When you awaken in the hospital three days later, the doctors say there is nothing they can do, and when they provide a mirror you see skin purple as a bruise, eyes nothing but iris, and thin translucent wings that itch where they join the flesh of your back. If you had listened while they were scanning your credit card, you would have heard that there is a reason you shouldn’t use flash photography, that the way this species reproduces is quite special, and that if you are not careful, one day soon you will join your brothers and sisters behind the barrier, to be gawked at and trivialized.

5. matryoshka

Sergei, the last of the
matryoshka
masters, sat in his workshop, putting paint to his final masterpiece. He was the only artisan left in the world to craft his embedded dolls by hand, and after this one, he would retire. The post-Singularity world no longer made sense for him, where anyone could create anything by the slightest whim; art was no longer valued except as a curiosity. Things had no permanence when matter was manipulated at the nano-level.

Sergei’s grandson Nikolai burst through the front door of the workshop, audibly surrounded by a cacophony of sound, of a dozen different musical pieces being played simultaneously. Nikolai stomped over to the almost-finished
matryoshka
doll, rolled his eyes and exhaled.

“Aren’t you done yet?”

“Patience,” Sergei yelled to be heard over the din. “It is something you never had. Great art requires patience.”

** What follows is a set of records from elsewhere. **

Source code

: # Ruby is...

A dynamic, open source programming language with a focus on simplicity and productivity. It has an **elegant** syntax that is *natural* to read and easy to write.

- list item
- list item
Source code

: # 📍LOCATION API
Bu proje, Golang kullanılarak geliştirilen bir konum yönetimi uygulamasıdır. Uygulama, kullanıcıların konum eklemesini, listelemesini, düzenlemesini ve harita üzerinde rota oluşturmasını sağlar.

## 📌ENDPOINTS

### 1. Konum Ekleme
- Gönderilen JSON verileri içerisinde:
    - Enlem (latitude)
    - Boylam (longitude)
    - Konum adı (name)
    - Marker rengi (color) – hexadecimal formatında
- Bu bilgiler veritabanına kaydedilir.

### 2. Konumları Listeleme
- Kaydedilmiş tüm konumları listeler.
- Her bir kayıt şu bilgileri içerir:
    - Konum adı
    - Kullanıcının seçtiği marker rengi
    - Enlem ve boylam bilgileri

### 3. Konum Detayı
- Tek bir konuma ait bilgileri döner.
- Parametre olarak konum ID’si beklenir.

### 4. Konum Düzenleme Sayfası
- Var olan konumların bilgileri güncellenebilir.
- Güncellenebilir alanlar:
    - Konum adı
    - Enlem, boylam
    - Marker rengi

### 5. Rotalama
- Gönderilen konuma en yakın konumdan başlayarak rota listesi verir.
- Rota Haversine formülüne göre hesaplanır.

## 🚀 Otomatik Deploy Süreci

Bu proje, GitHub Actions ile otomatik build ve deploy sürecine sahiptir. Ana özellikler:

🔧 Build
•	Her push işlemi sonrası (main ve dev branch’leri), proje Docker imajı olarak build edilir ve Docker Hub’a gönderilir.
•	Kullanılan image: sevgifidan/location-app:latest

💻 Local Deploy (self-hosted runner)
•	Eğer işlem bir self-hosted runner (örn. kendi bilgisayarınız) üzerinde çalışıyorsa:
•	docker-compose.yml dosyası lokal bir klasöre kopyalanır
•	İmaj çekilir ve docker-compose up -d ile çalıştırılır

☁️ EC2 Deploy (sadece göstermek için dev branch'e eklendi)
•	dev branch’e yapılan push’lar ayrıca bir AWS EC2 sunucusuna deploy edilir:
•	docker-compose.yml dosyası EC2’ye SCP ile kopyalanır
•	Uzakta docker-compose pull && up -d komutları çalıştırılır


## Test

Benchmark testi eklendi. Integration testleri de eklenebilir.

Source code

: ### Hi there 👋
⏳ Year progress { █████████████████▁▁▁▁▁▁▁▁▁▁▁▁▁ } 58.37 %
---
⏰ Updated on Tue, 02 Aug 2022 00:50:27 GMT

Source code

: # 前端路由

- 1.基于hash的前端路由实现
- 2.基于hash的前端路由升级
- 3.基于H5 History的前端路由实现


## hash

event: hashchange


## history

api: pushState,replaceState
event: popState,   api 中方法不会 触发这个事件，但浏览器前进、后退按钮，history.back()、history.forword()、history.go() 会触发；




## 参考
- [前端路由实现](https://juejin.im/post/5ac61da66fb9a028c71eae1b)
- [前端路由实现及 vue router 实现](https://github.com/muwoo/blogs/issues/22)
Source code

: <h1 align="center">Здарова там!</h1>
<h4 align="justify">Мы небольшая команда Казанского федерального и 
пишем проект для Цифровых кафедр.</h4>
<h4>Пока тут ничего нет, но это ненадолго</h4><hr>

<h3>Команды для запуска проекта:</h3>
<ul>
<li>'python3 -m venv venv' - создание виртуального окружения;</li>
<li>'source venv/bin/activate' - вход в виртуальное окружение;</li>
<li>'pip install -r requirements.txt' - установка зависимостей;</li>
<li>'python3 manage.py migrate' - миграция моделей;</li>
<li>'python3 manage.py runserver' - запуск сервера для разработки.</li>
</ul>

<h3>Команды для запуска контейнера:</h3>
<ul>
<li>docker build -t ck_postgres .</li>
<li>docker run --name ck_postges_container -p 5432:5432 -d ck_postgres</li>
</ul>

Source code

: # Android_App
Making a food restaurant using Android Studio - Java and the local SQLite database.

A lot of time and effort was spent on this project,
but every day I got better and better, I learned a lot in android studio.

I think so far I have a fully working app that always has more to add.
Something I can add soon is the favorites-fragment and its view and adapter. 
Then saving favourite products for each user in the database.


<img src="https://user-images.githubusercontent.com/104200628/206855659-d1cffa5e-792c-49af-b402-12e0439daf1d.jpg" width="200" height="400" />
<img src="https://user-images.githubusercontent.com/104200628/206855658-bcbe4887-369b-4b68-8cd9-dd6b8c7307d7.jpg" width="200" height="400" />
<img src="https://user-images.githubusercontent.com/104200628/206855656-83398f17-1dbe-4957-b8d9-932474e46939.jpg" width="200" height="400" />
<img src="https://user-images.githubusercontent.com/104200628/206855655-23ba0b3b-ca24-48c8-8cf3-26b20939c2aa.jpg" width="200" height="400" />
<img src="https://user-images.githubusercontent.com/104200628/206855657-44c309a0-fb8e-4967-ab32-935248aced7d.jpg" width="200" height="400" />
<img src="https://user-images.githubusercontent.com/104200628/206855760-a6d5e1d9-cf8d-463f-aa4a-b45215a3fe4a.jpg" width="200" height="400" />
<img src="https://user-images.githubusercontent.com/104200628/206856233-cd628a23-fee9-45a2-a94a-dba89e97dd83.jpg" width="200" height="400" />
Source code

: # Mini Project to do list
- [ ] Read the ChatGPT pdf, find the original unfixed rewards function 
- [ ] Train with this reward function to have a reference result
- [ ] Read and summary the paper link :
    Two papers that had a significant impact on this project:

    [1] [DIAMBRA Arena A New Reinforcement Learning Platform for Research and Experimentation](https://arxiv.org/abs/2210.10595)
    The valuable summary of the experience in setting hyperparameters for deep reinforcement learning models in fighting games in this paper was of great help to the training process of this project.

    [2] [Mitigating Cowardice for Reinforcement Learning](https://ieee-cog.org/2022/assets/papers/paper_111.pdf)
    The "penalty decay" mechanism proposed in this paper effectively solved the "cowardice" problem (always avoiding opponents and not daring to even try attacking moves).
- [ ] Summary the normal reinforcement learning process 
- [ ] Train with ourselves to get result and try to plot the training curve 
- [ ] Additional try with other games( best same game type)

“Not anymore,” Nikolai said. He stabbed a finger into the still wet paint, then licked it off slowly. “The days of toiling over art are over, Grandfather. Just this past month, I’ve created four new symphonies, all brilliant.”

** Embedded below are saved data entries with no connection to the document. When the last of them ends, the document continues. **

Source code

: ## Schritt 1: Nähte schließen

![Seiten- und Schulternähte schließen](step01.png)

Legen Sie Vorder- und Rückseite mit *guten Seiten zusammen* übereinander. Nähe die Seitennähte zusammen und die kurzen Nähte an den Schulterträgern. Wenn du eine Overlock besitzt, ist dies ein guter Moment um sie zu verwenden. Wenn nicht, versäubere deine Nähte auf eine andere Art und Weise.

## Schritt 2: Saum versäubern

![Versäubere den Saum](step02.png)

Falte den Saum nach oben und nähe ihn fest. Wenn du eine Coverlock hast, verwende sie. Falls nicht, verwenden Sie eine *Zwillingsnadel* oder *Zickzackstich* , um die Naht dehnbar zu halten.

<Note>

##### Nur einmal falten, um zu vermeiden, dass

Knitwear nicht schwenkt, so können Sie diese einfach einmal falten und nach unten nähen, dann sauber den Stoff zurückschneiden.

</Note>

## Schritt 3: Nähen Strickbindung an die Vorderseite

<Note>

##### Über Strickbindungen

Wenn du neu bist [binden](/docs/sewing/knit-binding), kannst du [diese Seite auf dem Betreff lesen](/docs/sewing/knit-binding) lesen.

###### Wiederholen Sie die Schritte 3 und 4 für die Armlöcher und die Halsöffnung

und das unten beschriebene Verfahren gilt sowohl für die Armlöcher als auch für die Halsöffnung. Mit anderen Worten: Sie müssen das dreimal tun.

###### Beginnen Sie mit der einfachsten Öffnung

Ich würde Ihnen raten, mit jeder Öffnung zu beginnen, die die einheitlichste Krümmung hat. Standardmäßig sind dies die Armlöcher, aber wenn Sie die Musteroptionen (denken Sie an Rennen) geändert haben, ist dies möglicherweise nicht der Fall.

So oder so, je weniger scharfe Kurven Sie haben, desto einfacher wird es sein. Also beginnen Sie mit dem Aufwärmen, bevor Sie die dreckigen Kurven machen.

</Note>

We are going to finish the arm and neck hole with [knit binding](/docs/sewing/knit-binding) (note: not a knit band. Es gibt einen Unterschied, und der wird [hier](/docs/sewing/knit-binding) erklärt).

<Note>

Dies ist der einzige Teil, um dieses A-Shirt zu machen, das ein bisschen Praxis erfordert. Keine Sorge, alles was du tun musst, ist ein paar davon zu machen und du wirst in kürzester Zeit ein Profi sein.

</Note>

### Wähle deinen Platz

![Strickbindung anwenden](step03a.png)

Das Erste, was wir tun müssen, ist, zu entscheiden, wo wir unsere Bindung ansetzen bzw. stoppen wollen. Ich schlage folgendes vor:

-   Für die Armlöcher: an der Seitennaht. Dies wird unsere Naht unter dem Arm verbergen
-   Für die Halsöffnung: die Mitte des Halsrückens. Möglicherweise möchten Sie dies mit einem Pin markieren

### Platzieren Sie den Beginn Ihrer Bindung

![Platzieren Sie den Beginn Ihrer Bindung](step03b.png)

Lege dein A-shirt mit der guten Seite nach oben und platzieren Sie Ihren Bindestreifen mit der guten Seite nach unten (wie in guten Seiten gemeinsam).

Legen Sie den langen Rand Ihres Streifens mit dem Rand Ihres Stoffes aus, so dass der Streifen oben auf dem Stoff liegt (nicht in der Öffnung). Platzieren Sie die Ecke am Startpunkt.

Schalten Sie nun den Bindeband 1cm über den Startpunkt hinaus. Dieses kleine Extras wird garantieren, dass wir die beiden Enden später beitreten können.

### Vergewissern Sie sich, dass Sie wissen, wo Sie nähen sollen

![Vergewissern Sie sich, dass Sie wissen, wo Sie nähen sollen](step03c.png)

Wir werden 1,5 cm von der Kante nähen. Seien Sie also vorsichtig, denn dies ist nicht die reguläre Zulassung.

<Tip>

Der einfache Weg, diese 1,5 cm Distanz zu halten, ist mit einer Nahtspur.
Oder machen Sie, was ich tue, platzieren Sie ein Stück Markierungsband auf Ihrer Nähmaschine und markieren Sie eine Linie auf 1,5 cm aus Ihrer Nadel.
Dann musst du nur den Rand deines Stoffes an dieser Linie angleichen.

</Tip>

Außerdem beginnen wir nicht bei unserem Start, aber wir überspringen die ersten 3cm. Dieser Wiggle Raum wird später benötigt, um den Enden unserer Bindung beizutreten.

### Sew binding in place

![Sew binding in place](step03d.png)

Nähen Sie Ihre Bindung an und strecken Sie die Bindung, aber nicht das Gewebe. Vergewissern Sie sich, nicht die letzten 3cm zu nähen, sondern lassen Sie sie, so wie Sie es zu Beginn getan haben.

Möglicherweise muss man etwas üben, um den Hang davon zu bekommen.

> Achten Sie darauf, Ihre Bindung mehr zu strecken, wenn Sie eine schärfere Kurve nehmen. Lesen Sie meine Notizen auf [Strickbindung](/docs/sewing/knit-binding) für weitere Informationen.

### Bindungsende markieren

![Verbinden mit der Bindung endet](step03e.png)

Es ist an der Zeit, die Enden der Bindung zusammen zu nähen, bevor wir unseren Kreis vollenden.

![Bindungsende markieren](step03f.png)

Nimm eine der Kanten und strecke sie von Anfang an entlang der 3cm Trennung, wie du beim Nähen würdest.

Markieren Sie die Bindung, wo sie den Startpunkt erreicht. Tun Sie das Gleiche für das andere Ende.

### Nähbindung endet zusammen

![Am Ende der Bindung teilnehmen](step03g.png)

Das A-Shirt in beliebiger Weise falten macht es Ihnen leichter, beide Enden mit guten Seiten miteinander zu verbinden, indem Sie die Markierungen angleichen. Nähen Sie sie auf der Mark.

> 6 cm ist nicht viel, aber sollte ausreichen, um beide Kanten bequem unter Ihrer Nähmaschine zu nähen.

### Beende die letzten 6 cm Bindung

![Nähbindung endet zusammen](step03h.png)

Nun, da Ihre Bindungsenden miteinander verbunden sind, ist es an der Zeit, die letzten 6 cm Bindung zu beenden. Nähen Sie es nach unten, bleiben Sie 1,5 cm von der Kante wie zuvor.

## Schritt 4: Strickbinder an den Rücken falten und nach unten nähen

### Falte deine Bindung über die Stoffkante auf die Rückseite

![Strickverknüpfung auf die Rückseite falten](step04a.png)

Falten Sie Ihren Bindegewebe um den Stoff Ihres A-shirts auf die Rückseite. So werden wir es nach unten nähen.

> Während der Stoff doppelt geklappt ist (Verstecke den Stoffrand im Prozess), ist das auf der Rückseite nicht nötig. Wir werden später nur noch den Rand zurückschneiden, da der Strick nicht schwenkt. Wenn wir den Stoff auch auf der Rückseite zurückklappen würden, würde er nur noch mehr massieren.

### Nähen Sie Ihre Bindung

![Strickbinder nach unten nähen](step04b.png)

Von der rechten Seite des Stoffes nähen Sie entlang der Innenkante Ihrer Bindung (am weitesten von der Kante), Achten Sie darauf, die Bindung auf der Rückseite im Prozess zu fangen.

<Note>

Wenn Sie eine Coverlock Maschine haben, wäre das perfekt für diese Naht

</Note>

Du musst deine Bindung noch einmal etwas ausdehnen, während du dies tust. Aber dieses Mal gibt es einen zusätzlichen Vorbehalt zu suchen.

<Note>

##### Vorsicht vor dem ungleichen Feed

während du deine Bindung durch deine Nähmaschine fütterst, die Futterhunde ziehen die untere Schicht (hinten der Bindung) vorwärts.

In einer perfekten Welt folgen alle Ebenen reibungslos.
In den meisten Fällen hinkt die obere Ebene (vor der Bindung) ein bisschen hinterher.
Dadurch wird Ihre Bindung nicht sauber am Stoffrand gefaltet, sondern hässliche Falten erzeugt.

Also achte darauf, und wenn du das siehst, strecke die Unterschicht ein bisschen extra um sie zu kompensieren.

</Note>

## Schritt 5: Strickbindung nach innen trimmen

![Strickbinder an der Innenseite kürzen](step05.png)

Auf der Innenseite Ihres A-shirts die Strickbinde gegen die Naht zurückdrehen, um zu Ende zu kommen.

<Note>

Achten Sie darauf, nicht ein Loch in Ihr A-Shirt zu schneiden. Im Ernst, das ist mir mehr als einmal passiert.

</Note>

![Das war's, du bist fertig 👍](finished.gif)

Sergei looked up slightly. “How have you done this?”

“Brainbox upgrade.”

Sergei shook his head. “Your generation has no soul.”

“Maybe,” Nikolai said, “but your generation never did anything with theirs. What’s worse: not having a soul, or having one and wasting it?”

Sergei turned back to his work and smoothed out the paint that Nikolai had disturbed.

“I’ll be back in the morning,” Nikolai said, stomping back out the door. “Have this shit ready by then. I have ten other deliveries, and I don’t want yours making me late.”

The door slammed and Sergei was alone in silence again with his creation. He would finish his last
matryoshka
doll, hand it over to the Mexicali Museum of Static Art, then find a sparsely-inhabited island in the Mediterranean, and live out the rest of his days in peace, hoping that someone somewhere would find value in his vision.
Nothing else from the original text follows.